La FDA a déjà lancé le mouvement en accordant des AMM conditionnelles à des molécules en phase 2 comme le crizotinib. Où en est-on en Europe et comment se positionne la France dans cette réflexion?
Les pouvoirs publics américains sont sensibilisés au problème et ils ont participé à certaines des nombreuses sessions à ce sujet lors de l’ASCO. Mais la France n’est pas en reste, elle est même pionnière en la matière en Europe. Les travaux menés à l’institut Gustave Roussy ou à l’institut Curie, ou l’essai AcSé avec le financement de l’INCa, ont été cités à de multiples reprises.

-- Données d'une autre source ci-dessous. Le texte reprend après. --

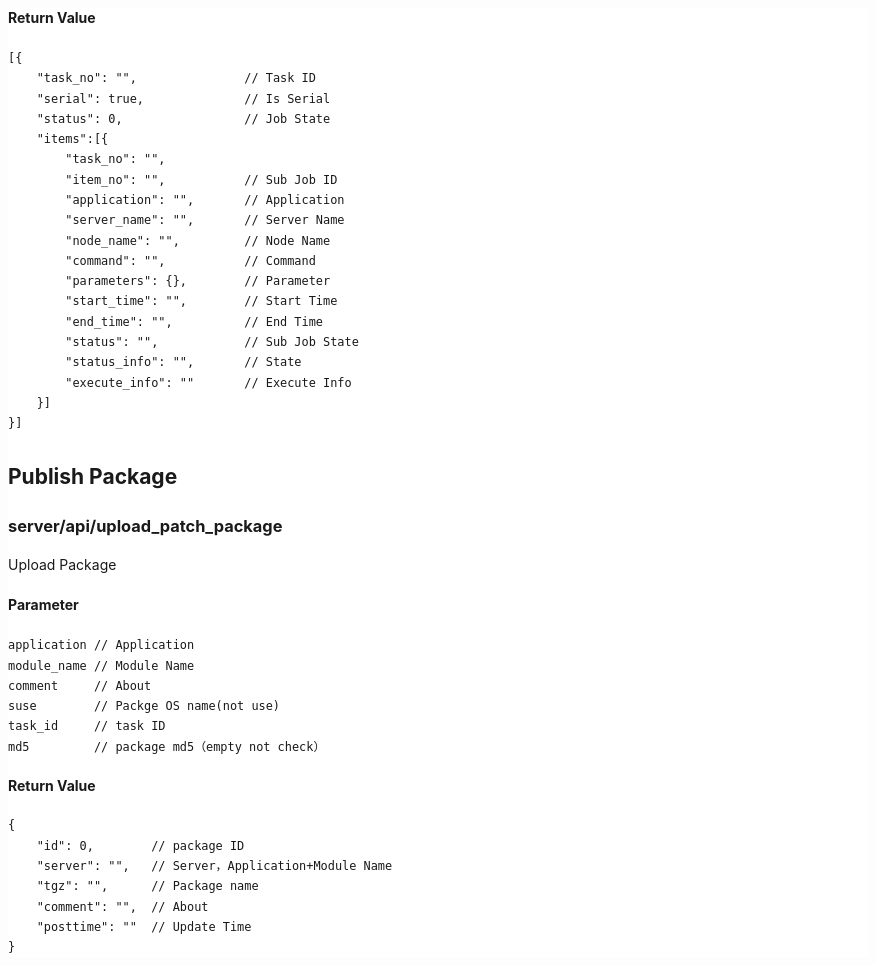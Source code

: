 #### Return Value

```text
[{
    "task_no": "",               // Task ID
    "serial": true,              // Is Serial
    "status": 0,                 // Job State
    "items":[{
        "task_no": "",
        "item_no": "",           // Sub Job ID
        "application": "",       // Application
        "server_name": "",       // Server Name
        "node_name": "",         // Node Name
        "command": "",           // Command
        "parameters": {},        // Parameter
        "start_time": "",        // Start Time
        "end_time": "",          // End Time
        "status": "",            // Sub Job State
        "status_info": "",       // State
        "execute_info": ""       // Execute Info
    }]
}]
```

## Publish Package

### server/api/upload\_patch\_package

Upload Package

#### Parameter

```text
application // Application
module_name // Module Name
comment     // About
suse        // Packge OS name(not use)
task_id     // task ID
md5         // package md5（empty not check）
```

#### Return Value

```text
{
    "id": 0,        // package ID
    "server": "",   // Server，Application+Module Name
    "tgz": "",      // Package name
    "comment": "",  // About
    "posttime": ""  // Update Time
}
```
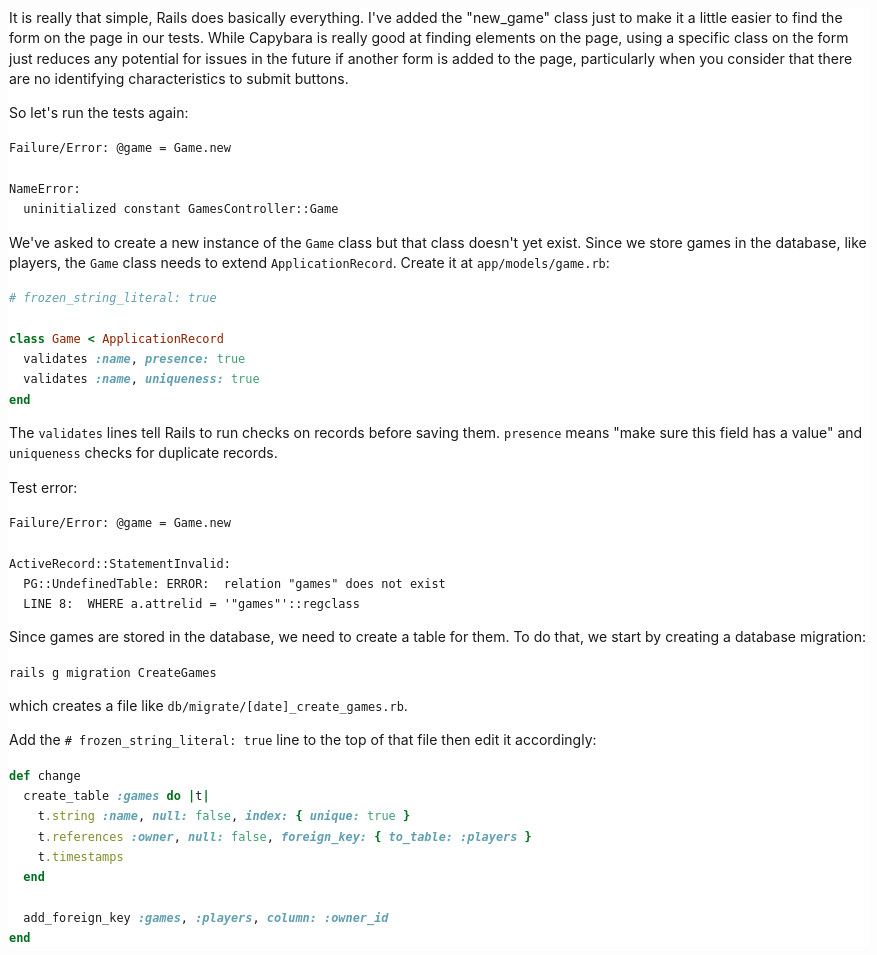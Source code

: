 It is really that simple, Rails does basically everything. I've added the
"new_game" class just to make it a little easier to find the form on the page in
our tests. While Capybara is really good at finding elements on the page, using
a specific class on the form just reduces any potential for issues in the
future if another form is added to the page, particularly when you consider that
there are no identifying characteristics to submit buttons.

So let's run the tests again:
```
Failure/Error: @game = Game.new

NameError:
  uninitialized constant GamesController::Game
```

We've asked to create a new instance of the `Game` class but that class doesn't
yet exist. Since we store games in the database, like players, the `Game` class
needs to extend `ApplicationRecord`. Create it at `app/models/game.rb`:
```ruby
# frozen_string_literal: true

class Game < ApplicationRecord
  validates :name, presence: true
  validates :name, uniqueness: true
end
```

The `validates` lines tell Rails to run checks on records before saving them.
`presence` means "make sure this field has a value" and `uniqueness` checks for
duplicate records.

Test error:
```
Failure/Error: @game = Game.new

ActiveRecord::StatementInvalid:
  PG::UndefinedTable: ERROR:  relation "games" does not exist
  LINE 8:  WHERE a.attrelid = '"games"'::regclass
```

Since games are stored in the database, we need to create a table for them. To
do that, we start by creating a database migration:
```bash
rails g migration CreateGames
```
which creates a file like `db/migrate/[date]_create_games.rb`.

Add the `# frozen_string_literal: true` line to the top of that file then edit
it accordingly:
```ruby
def change
  create_table :games do |t|
    t.string :name, null: false, index: { unique: true }
    t.references :owner, null: false, foreign_key: { to_table: :players }
    t.timestamps
  end

  add_foreign_key :games, :players, column: :owner_id
end
```
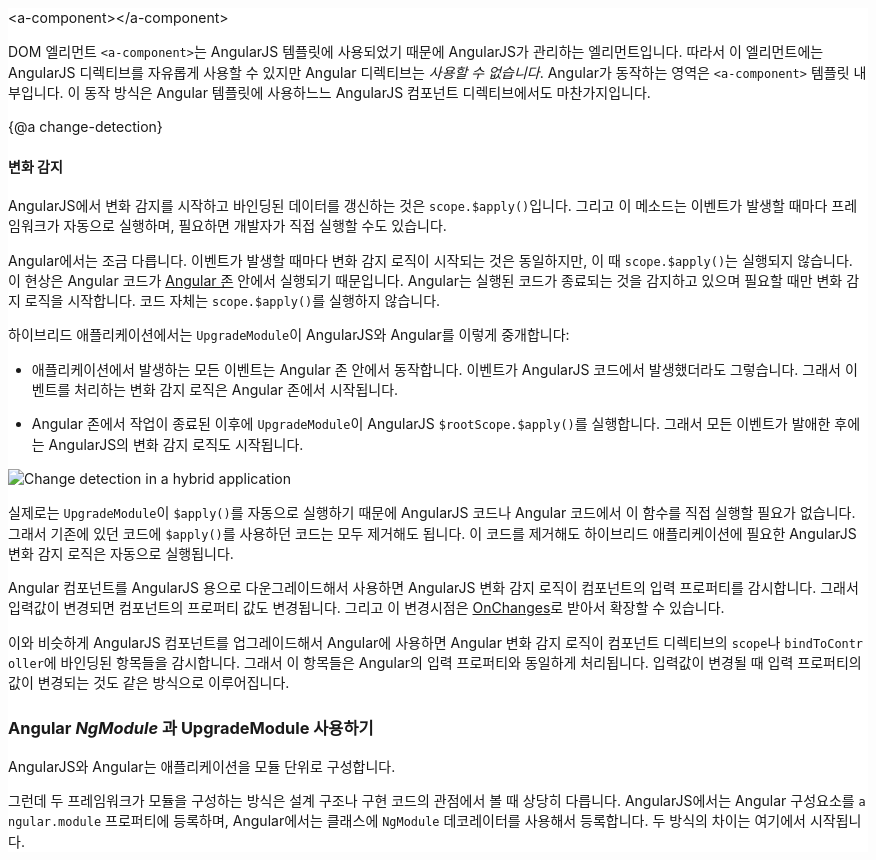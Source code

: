 <code-example language="html" escape="html">
  &lt;a-component&gt;&lt;/a-component&gt;
</code-example>

DOM 엘리먼트 `<a-component>`는 AngularJS 템플릿에 사용되었기 때문에 AngularJS가 관리하는 엘리먼트입니다.
따라서 이 엘리먼트에는 AngularJS 디렉티브를 자유롭게 사용할 수 있지만 Angular 디렉티브는 *사용할 수 없습니다*.
Angular가 동작하는 영역은 `<a-component>` 템플릿 내부입니다.
이 동작 방식은 Angular 템플릿에 사용하느느 AngularJS 컴포넌트 디렉티브에서도 마찬가지입니다.


{@a change-detection}

#### 변화 감지


AngularJS에서 변화 감지를 시작하고 바인딩된 데이터를 갱신하는 것은 `scope.$apply()`입니다.
그리고 이 메소드는 이벤트가 발생할 때마다 프레임워크가 자동으로 실행하며, 필요하면 개발자가 직접 실행할 수도 있습니다.

Angular에서는 조금 다릅니다.
이벤트가 발생할 때마다 변화 감지 로직이 시작되는 것은 동일하지만, 이 때 `scope.$apply()`는 실행되지 않습니다.
이 현상은 Angular 코드가 [Angular 존](api/core/NgZone) 안에서 실행되기 때문입니다.
Angular는 실행된 코드가 종료되는 것을 감지하고 있으며 필요할 때만 변화 감지 로직을 시작합니다.
코드 자체는 `scope.$apply()`를 실행하지 않습니다.

하이브리드 애플리케이션에서는 `UpgradeModule`이 AngularJS와 Angular를 이렇게 중개합니다:

* 애플리케이션에서 발생하는 모든 이벤트는 Angular 존 안에서 동작합니다.
이벤트가 AngularJS 코드에서 발생했더라도 그렇습니다.
그래서 이벤트를 처리하는 변화 감지 로직은 Angular 존에서 시작됩니다.

* Angular 존에서 작업이 종료된 이후에 `UpgradeModule`이 AngularJS `$rootScope.$apply()`를 실행합니다.
그래서 모든 이벤트가 발애한 후에는 AngularJS의 변화 감지 로직도 시작됩니다.

<div class="lightbox">
  <img src="generated/images/guide/upgrade/change_detection.png" alt="Change detection in a hybrid application">
</div>


실제로는 `UpgradeModule`이 `$apply()`를 자동으로 실행하기 때문에 AngularJS 코드나 Angular 코드에서 이 함수를 직접 실행할 필요가 없습니다.
그래서 기존에 있던 코드에 `$apply()`를 사용하던 코드는 모두 제거해도 됩니다.
이 코드를 제거해도 하이브리드 애플리케이션에 필요한 AngularJS 변화 감지 로직은 자동으로 실행됩니다.

Angular 컴포넌트를 AngularJS 용으로 다운그레이드해서 사용하면 AngularJS 변화 감지 로직이 컴포넌트의 입력 프로퍼티를 감시합니다.
그래서 입력값이 변경되면 컴포넌트의 프로퍼티 값도 변경됩니다.
그리고 이 변경시점은 [OnChanges](api/core/OnChanges)로 받아서 확장할 수 있습니다.

이와 비슷하게 AngularJS 컴포넌트를 업그레이드해서 Angular에 사용하면 Angular 변화 감지 로직이 컴포넌트 디렉티브의 `scope`나 `bindToController`에 바인딩된 항목들을 감시합니다.
그래서 이 항목들은 Angular의 입력 프로퍼티와 동일하게 처리됩니다.
입력값이 변경될 때 입력 프로퍼티의 값이 변경되는 것도 같은 방식으로 이루어집니다.



### Angular _NgModule_ 과 UpgradeModule 사용하기


AngularJS와 Angular는 애플리케이션을 모듈 단위로 구성합니다.

그런데 두 프레임워크가 모듈을 구성하는 방식은 설계 구조나 구현 코드의 관점에서 볼 때 상당히 다릅니다.
AngularJS에서는 Angular 구성요소를 `angular.module` 프로퍼티에 등록하며, Angular에서는 클래스에 `NgModule` 데코레이터를 사용해서 등록합니다.
두 방식의 차이는 여기에서 시작됩니다.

Le plan Cancer 2014, rédigé bien en amont du congrès de l’ASCO, comporte tout un volet dédié à la politique du médicament. Tous les acteurs concernés, en première ligne l’Ansm, l’INCa et le ministère de la santé, sont conscients de la nécessité d’anticiper l’évolution des médicaments et de s’adapter aux nouveaux besoins en matière d’évaluation. L’Ansm a pris la mesure de la nécessité de relayer la problématique au niveau européen, les congrès de cancérologie européens pointent aussi la démarche. Il n’y a pas d’urgence immédiate et pas de réelle perte de chance pour les patients, puisqu’il y a peu de médicaments concernés, environ 2 nouveaux par an. Il en sera tout autrement d’ici 3 à 4 ans.